Par des mémoires en défense enregistrés les 14 février et 26 avril 2023
M. C B conclut :
1°) au rejet de la requête ;
2°) à titre reconventionnel, à la condamnation de VNF à mettre en conformité les berges du canal sur le territoire de la commune de Chambilly, à la condamnation de la commune de Chambilly à tenir propre les abords du canal et à lui verser 500 euros en remboursement de ses frais de déplacement et d’entretien des berges et à ce que le tribunal lui donne acte de sa volonté de signer une nouvelle convention dès que le montant de la redevance fixé à son article 6 aura été diminué.
Il soutient que :
— son refus de signer une nouvelle convention d’occupation du domaine public fluvial s’explique par son désaccord quant au montant exorbitant de la redevance retenu par VNF alors que la zone de stationnement est dépourvue d’équipements portuaires, ce qui rend les abords des berges et les accès aux bateaux dangereux ;
— il s’engage à signer la convention dès que le montant de la redevance fixé à l’article 6, et qu’il appartiendra au tribunal de déclarer abusif, aura été réduit.

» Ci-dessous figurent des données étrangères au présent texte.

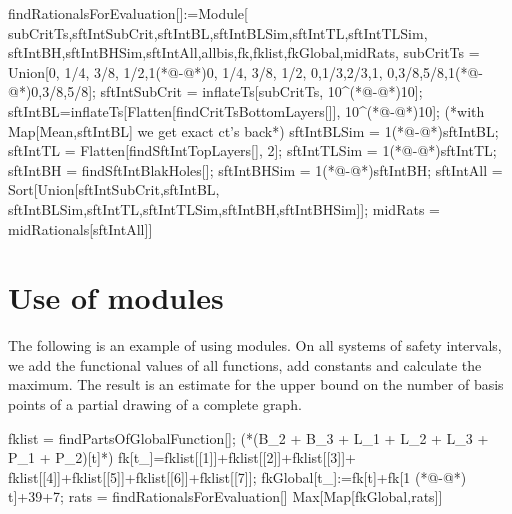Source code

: \begin{code}
findRationalsForEvaluation[]:=Module[
{subCritTs,sftIntSubCrit,sftIntBL,sftIntBLSim,sftIntTL,sftIntTLSim,
sftIntBH,sftIntBHSim,sftIntAll,allbis,fk,fklist,fkGlobal,midRats},
	subCritTs = Union[{0, 1/4, 3/8, 1/2},1(*@-@*){0, 1/4, 3/8, 1/2},
	{0,1/3,2/3,1},
	{0,3/8,5/8},1(*@-@*){0,3/8,5/8}];
	sftIntSubCrit = inflateTs[subCritTs, 10^(*@-@*)10];
	sftIntBL=inflateTs[Flatten[findCritTsBottomLayers[]], 10^(*@-@*)10]; 
	(*with Map[Mean,sftIntBL] we get exact ct's back*)
	sftIntBLSim = 1(*@-@*)sftIntBL;
	sftIntTL = Flatten[findSftIntTopLayers[], 2];
	sftIntTLSim = 1(*@-@*)sftIntTL;
	sftIntBH = findSftIntBlakHoles[];
	sftIntBHSim = 1(*@-@*)sftIntBH;
	sftIntAll = Sort[Union[sftIntSubCrit,sftIntBL,
	sftIntBLSim,sftIntTL,sftIntTLSim,sftIntBH,sftIntBHSim]];
	midRats = midRationals[sftIntAll]]
\end{code}
\vspace{2cm}

\section{Use of modules}
The following is an example of using modules. On all systems of safety intervals, we add the functional values of all functions, add constants and calculate the maximum. The result is an estimate for the upper bound on the number of basis points of a partial drawing of a complete graph.
\begin{code}
fklist = findPartsOfGlobalFunction[];
(*(B_2 + B_3 + L_1 + L_2 + L_3 + P_1 + P_2)[t]*)
fk[t_]=fklist[[1]]+fklist[[2]]+fklist[[3]]+
fklist[[4]]+fklist[[5]]+fklist[[6]]+fklist[[7]];
fkGlobal[t_]:=fk[t]+fk[1 (*@-@*) t]+39+7;
rats = findRationalsForEvaluation[]
Max[Map[fkGlobal,rats]]
\end{code}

Par une ordonnance du 6 juillet 2023, la clôture de l’instruction a été fixée au
20 août 2023 à 12 heures.
Par un courrier du 13 décembre 2023, les parties ont été informées, en application des dispositions de l’article R. 611-7 du code de justice administrative, que le jugement était susceptible d’être fondé sur un moyen relevé d’office : les conclusions reconventionnelles présentées par M. B tendant à la condamnation de VNF à mettre en conformité les berges du canal sur le territoire de la commune de Chambilly, à la condamnation de la commune de Chambilly à tenir propre les abords du canal et à lui verser 500 euros en remboursement de ses frais de déplacement et d’entretien des berges et à ce que le tribunal lui donne acte de sa volonté de signer une nouvelle convention lorsque le montant de la redevance fixé à son article 6 aura été diminué, ne sont pas recevables dans une instance ayant pour objet la répression d’une contravention de grande voirie.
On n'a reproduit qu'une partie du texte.